В 1909 году из небольшого литовского городка Друскенинкай в Париж прибыл и Жак Липшиц. Ему было восемнадцать лет. Он был юн, застенчив, робок. Больше всего восхищался греческой культурой, в особенности скульптурой.
«И когда я прибыл в Париж, я был совершенно необразован, – рассказывал Жак Липшиц, – я ничего не знал. Я хотел быть скульптором. Почему? В детстве я пробовал что-то лепить из глины и рисовать. Но я верил в себя, я был уверен в своем будущем».
Отец Жака Липшица был бизнесменом, постоянно занятым своими делами, бесконечными разъездами. Воспитанием детей занималась мать. Именно она привила детям любовь к прекрасному. «Мы постоянно росли в окружении музыки, поэзии, как русской, литовской, так и греческой. Мама нам читала вслух переводы «Илиады», «Одиссеи» и других поэм. Мы хорошо знали Библию. Искусство было святыней в нашем доме».

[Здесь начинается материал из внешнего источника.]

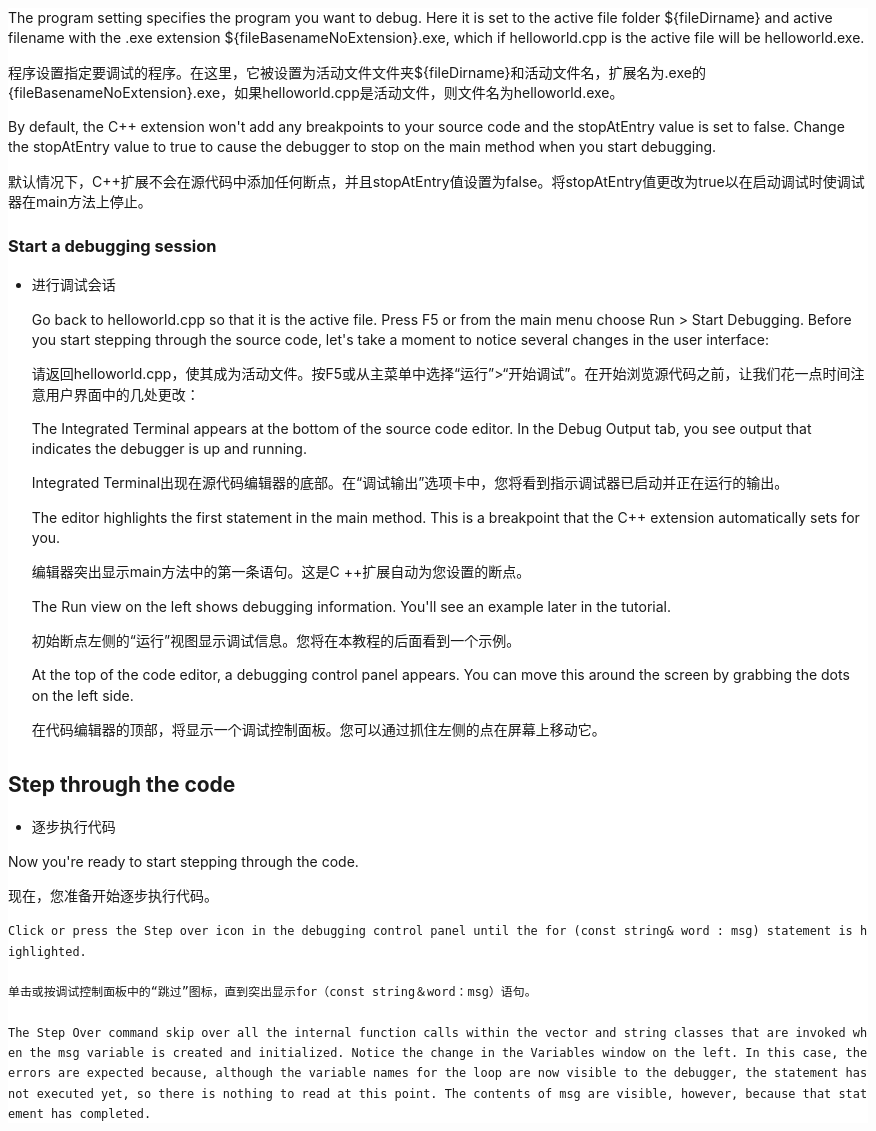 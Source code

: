 The program setting specifies the program you want to debug. Here it is set to the active file folder ${fileDirname} and active filename with the .exe extension ${fileBasenameNoExtension}.exe, which if helloworld.cpp is the active file will be helloworld.exe.

程序设置指定要调试的程序。在这里，它被设置为活动文件文件夹${fileDirname}和活动文件名，扩展名为.exe的{fileBasenameNoExtension}.exe，如果helloworld.cpp是活动文件，则文件名为helloworld.exe。

By default, the C++ extension won't add any breakpoints to your source code and the stopAtEntry value is set to false. Change the stopAtEntry value to true to cause the debugger to stop on the main method when you start debugging.

默认情况下，C++扩展不会在源代码中添加任何断点，并且stopAtEntry值设置为false。将stopAtEntry值更改为true以在启动调试时使调试器在main方法上停止。

### Start a debugging session 
* 进行调试会话 
	
	Go back to helloworld.cpp so that it is the active file.
    Press F5 or from the main menu choose Run > Start Debugging. Before you start stepping through the source code, let's take a moment to notice several changes in the user interface:
	
    请返回helloworld.cpp，使其成为活动文件。按F5或从主菜单中选择“运行”>“开始调试”。在开始浏览源代码之前，让我们花一点时间注意用户界面中的几处更改：

    The Integrated Terminal appears at the bottom of the source code editor. In the Debug Output tab, you see output that indicates the debugger is up and running.
	
    Integrated Terminal出现在源代码编辑器的底部。在“调试输出”选项卡中，您将看到指示调试器已启动并正在运行的输出。

    The editor highlights the first statement in the main method. This is a breakpoint that the C++ extension automatically sets for you.
	
    编辑器突出显示main方法中的第一条语句。这是C ++扩展自动为您设置的断点。

    The Run view on the left shows debugging information. You'll see an example later in the tutorial.
	
    初始断点左侧的“运行”视图显示调试信息。您将在本教程的后面看到一个示例。

    At the top of the code editor, a debugging control panel appears. You can move this around the screen by grabbing the dots on the left side.        
	
    在代码编辑器的顶部，将显示一个调试控制面板。您可以通过抓住左侧的点在屏幕上移动它。 

## Step through the code
* 逐步执行代码

Now you're ready to start stepping through the code.

现在，您准备开始逐步执​​行代码。

    Click or press the Step over icon in the debugging control panel until the for (const string& word : msg) statement is highlighted.
	
    单击或按调试控制面板中的“跳过”图标，直到突出显示for（const string＆word：msg）语句。

    The Step Over command skip over all the internal function calls within the vector and string classes that are invoked when the msg variable is created and initialized. Notice the change in the Variables window on the left. In this case, the errors are expected because, although the variable names for the loop are now visible to the debugger, the statement has not executed yet, so there is nothing to read at this point. The contents of msg are visible, however, because that statement has completed.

Именно она, мать Жака, решила проводить своего старшего сына в Париж, чтобы дать ему возможность найти себя, выразить себя в творчестве. Поддерживаемая друзьями-скульпторами, их советами, она без разрешения отца отправила сына учиться в Париж. Вместе с материнским благословением и массой полезных советов она вручила ему собственную сумму скромных сбережений, которые должны были ему помочь в первые месяцы.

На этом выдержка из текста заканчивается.